→ **ABOUT THIS EXERCISE**: Could the lines from the top of the material to the line that contains "An important note" be retyped exactly, both included and pictures omitted?

→ **DATA FOR THIS TASK**:
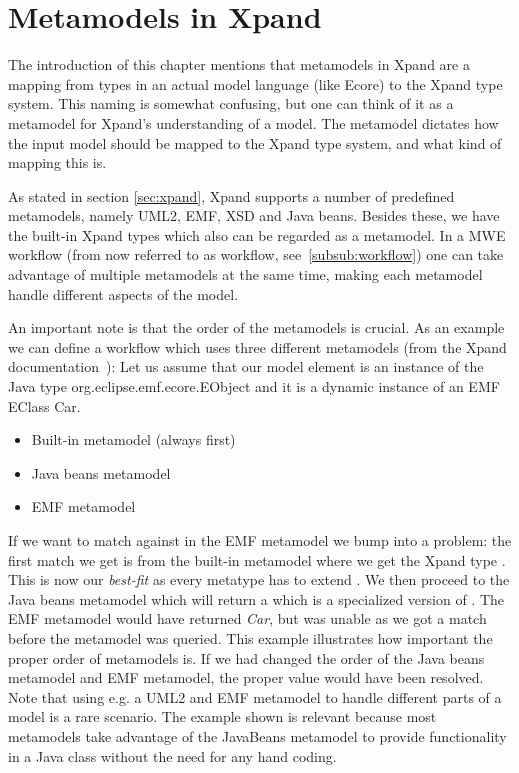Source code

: \section{Metamodels in Xpand}
The introduction of this chapter mentions that metamodels in Xpand are a mapping from types in an actual model language (like Ecore) to the Xpand type system. This naming is somewhat confusing, but one can think of it as a metamodel for Xpand's understanding of a model. The metamodel dictates how the input model should be mapped to the Xpand type system, and what kind of mapping this is.

As stated in section \ref{sec:xpand}, Xpand supports a number of predefined metamodels, namely UML2, EMF, XSD and Java beans. Besides these, we have the built-in Xpand types which also can be regarded as a metamodel. In a MWE workflow (from now referred to as workflow, see~\ref{subsub:workflow}) one can take advantage of multiple metamodels at the same time, making each metamodel handle different aspects of the model. 

An important note is that the order of the metamodels is crucial. As an example we can define a workflow which uses three different metamodels (from the Xpand documentation~\cite{xpand}): 
Let us assume that our model element is an instance of the Java type org.eclipse.emf.ecore.EObject and it is a dynamic instance of an EMF EClass Car.
\begin{itemize}
  \item Built-in metamodel (always first)
  \item Java beans metamodel
  \item EMF metamodel
\end{itemize}
If we want to match  against  in the EMF metamodel we bump into a problem: the first match we get is from the built-in metamodel where we get the Xpand type . This is now our \emph{best-fit} as every metatype has to extend . We then proceed to the Java beans metamodel which will return a  which is a specialized version of . The EMF metamodel would have returned \emph{Car}, but was unable as we got a match before the metamodel was queried. This example illustrates how important the proper order of metamodels is. If we had changed the order of the Java beans metamodel and EMF metamodel, the proper value would have been resolved. Note that using e.g. a UML2 and EMF metamodel to handle different parts of a model is a rare scenario. The example shown is relevant because most metamodels take advantage of the JavaBeans metamodel to provide functionality in a Java class without the need for any hand coding.

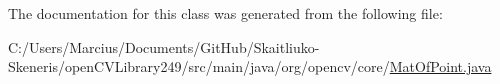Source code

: The documentation for this class was generated from the following file\+:\begin{DoxyCompactItemize}
\item 
C\+:/\+Users/\+Marcius/\+Documents/\+Git\+Hub/\+Skaitliuko-\/\+Skeneris/open\+C\+V\+Library249/src/main/java/org/opencv/core/\mbox{\hyperlink{_mat_of_point_8java}{Mat\+Of\+Point.\+java}}\end{DoxyCompactItemize}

→ **PROBLEM SOLUTION**:
Source code

: \section{Metamodels in Xpand}
The introduction of this chapter mentions that metamodels in Xpand are a mapping from types in an actual model language (like Ecore) to the Xpand type system. This naming is somewhat confusing, but one can think of it as a metamodel for Xpand's understanding of a model. The metamodel dictates how the input model should be mapped to the Xpand type system, and what kind of mapping this is.

As stated in section \ref{sec:xpand}, Xpand supports a number of predefined metamodels, namely UML2, EMF, XSD and Java beans. Besides these, we have the built-in Xpand types which also can be regarded as a metamodel. In a MWE workflow (from now referred to as workflow, see~\ref{subsub:workflow}) one can take advantage of multiple metamodels at the same time, making each metamodel handle different aspects of the model. 

An important note is that the order of the metamodels is crucial. As an example we can define a workflow which uses three different metamodels (from the Xpand documentation~\cite{xpand}): 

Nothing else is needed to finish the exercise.